BEGIN
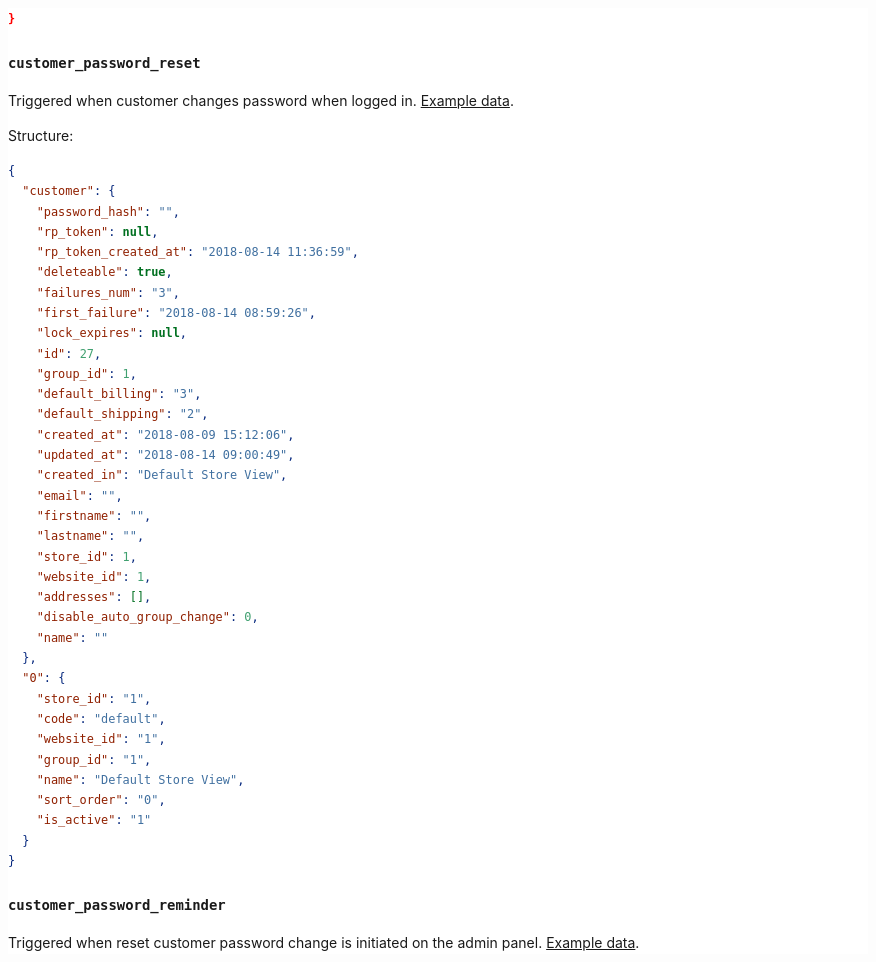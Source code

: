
 ```json
}
```

### `customer_password_reset`

Triggered when customer changes password when logged in. [Example data](docs/MarketingEvents/customer_password_reset.json).

Structure:

```json
{
  "customer": {
    "password_hash": "",
    "rp_token": null,
    "rp_token_created_at": "2018-08-14 11:36:59",
    "deleteable": true,
    "failures_num": "3",
    "first_failure": "2018-08-14 08:59:26",
    "lock_expires": null,
    "id": 27,
    "group_id": 1,
    "default_billing": "3",
    "default_shipping": "2",
    "created_at": "2018-08-09 15:12:06",
    "updated_at": "2018-08-14 09:00:49",
    "created_in": "Default Store View",
    "email": "",
    "firstname": "",
    "lastname": "",
    "store_id": 1,
    "website_id": 1,
    "addresses": [],
    "disable_auto_group_change": 0,
    "name": ""
  },
  "0": {
    "store_id": "1",
    "code": "default",
    "website_id": "1",
    "group_id": "1",
    "name": "Default Store View",
    "sort_order": "0",
    "is_active": "1"
  }
}
```

### `customer_password_reminder`

Triggered when reset customer password change is initiated on the admin panel. [Example data](docs/MarketingEvents/customer_password_reminder.json).
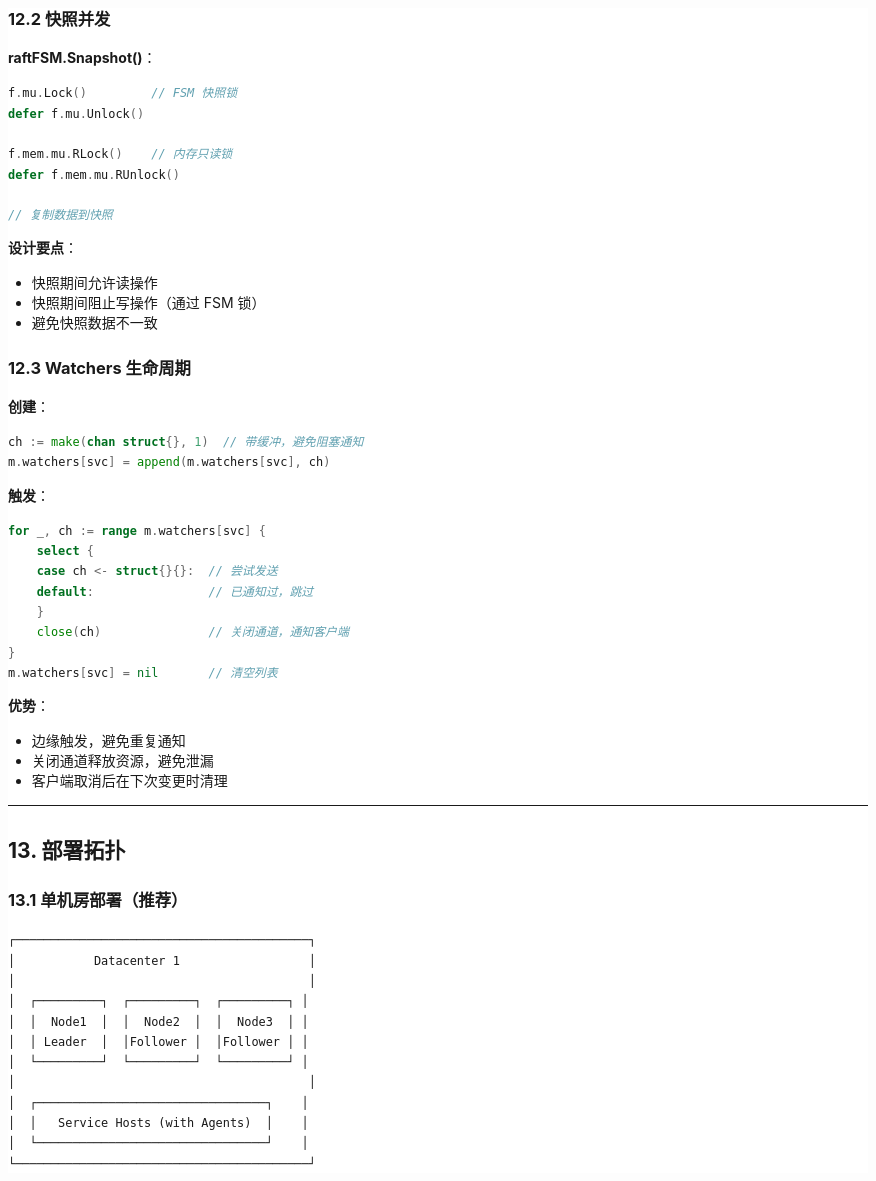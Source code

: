 ### 12.2 快照并发

**raftFSM.Snapshot()**：
```go
f.mu.Lock()         // FSM 快照锁
defer f.mu.Unlock()

f.mem.mu.RLock()    // 内存只读锁
defer f.mem.mu.RUnlock()

// 复制数据到快照
```

**设计要点**：
- 快照期间允许读操作
- 快照期间阻止写操作（通过 FSM 锁）
- 避免快照数据不一致

### 12.3 Watchers 生命周期

**创建**：
```go
ch := make(chan struct{}, 1)  // 带缓冲，避免阻塞通知
m.watchers[svc] = append(m.watchers[svc], ch)
```

**触发**：
```go
for _, ch := range m.watchers[svc] {
    select {
    case ch <- struct{}{}:  // 尝试发送
    default:                // 已通知过，跳过
    }
    close(ch)               // 关闭通道，通知客户端
}
m.watchers[svc] = nil       // 清空列表
```

**优势**：
- 边缘触发，避免重复通知
- 关闭通道释放资源，避免泄漏
- 客户端取消后在下次变更时清理

---

## 13. 部署拓扑

### 13.1 单机房部署（推荐）

```
┌─────────────────────────────────────────┐
│           Datacenter 1                  │
│                                         │
│  ┌─────────┐  ┌─────────┐  ┌─────────┐ │
│  │  Node1  │  │  Node2  │  │  Node3  │ │
│  │ Leader  │  │Follower │  │Follower │ │
│  └─────────┘  └─────────┘  └─────────┘ │
│                                         │
│  ┌────────────────────────────────┐    │
│  │   Service Hosts (with Agents)  │    │
│  └────────────────────────────────┘    │
└─────────────────────────────────────────┘
```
END
WHAT THIS TASK INVOLVES:
Output, exactly, all the records above; include no pictures.

FINAL ANSWER:
Source code

:
 ```json
}
```

### `customer_password_reset`

Triggered when customer changes password when logged in. [Example data](docs/MarketingEvents/customer_password_reset.json).

Structure:

```json
{
  "customer": {
    "password_hash": "",
    "rp_token": null,
    "rp_token_created_at": "2018-08-14 11:36:59",
    "deleteable": true,
    "failures_num": "3",
    "first_failure": "2018-08-14 08:59:26",
    "lock_expires": null,
    "id": 27,
    "group_id": 1,
    "default_billing": "3",
    "default_shipping": "2",
    "created_at": "2018-08-09 15:12:06",
    "updated_at": "2018-08-14 09:00:49",
    "created_in": "Default Store View",
    "email": "",
    "firstname": "",
    "lastname": "",
    "store_id": 1,
    "website_id": 1,
    "addresses": [],
    "disable_auto_group_change": 0,
    "name": ""
  },
  "0": {
    "store_id": "1",
    "code": "default",
    "website_id": "1",
    "group_id": "1",
    "name": "Default Store View",
    "sort_order": "0",
    "is_active": "1"
  }
}
```

### `customer_password_reminder`

Triggered when reset customer password change is initiated on the admin panel. [Example data](docs/MarketingEvents/customer_password_reminder.json).
Source code

: ### 12.2 快照并发

**raftFSM.Snapshot()**：
```go
f.mu.Lock()         // FSM 快照锁
defer f.mu.Unlock()

f.mem.mu.RLock()    // 内存只读锁
defer f.mem.mu.RUnlock()

// 复制数据到快照
```

**设计要点**：
- 快照期间允许读操作
- 快照期间阻止写操作（通过 FSM 锁）
- 避免快照数据不一致

### 12.3 Watchers 生命周期

**创建**：
```go
ch := make(chan struct{}, 1)  // 带缓冲，避免阻塞通知
m.watchers[svc] = append(m.watchers[svc], ch)
```

**触发**：
```go
for _, ch := range m.watchers[svc] {
    select {
    case ch <- struct{}{}:  // 尝试发送
    default:                // 已通知过，跳过
    }
    close(ch)               // 关闭通道，通知客户端
}
m.watchers[svc] = nil       // 清空列表
```

**优势**：
- 边缘触发，避免重复通知
- 关闭通道释放资源，避免泄漏
- 客户端取消后在下次变更时清理

---

## 13. 部署拓扑

### 13.1 单机房部署（推荐）

```
┌─────────────────────────────────────────┐
│           Datacenter 1                  │
│                                         │
│  ┌─────────┐  ┌─────────┐  ┌─────────┐ │
│  │  Node1  │  │  Node2  │  │  Node3  │ │
│  │ Leader  │  │Follower │  │Follower │ │
│  └─────────┘  └─────────┘  └─────────┘ │
│                                         │
│  ┌────────────────────────────────┐    │
│  │   Service Hosts (with Agents)  │    │
│  └────────────────────────────────┘    │
└─────────────────────────────────────────┘
```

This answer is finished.